INSTRUCTIONS FOR THE TASK
Answer with one number: the count of lines in this material that hold the word "begin".

MATERIAL PROVIDED
•••
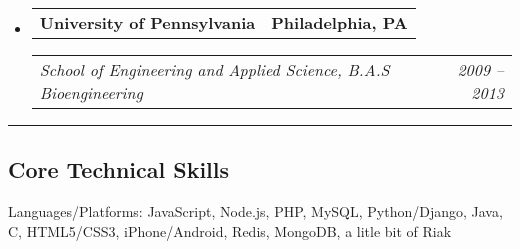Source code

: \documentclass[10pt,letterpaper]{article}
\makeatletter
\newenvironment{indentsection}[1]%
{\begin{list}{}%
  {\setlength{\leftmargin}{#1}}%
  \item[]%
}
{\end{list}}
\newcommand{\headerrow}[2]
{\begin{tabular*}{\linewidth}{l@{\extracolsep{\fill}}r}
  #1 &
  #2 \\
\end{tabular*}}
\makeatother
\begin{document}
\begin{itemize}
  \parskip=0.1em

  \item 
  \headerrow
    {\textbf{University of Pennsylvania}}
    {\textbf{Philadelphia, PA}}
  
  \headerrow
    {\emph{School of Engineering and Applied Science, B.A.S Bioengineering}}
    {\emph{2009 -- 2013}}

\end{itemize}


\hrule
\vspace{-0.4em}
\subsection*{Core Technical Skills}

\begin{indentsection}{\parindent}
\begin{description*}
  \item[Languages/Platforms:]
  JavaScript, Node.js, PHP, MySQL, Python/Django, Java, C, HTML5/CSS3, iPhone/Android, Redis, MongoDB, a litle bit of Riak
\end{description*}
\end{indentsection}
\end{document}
•••
YOUR SOLUTION
6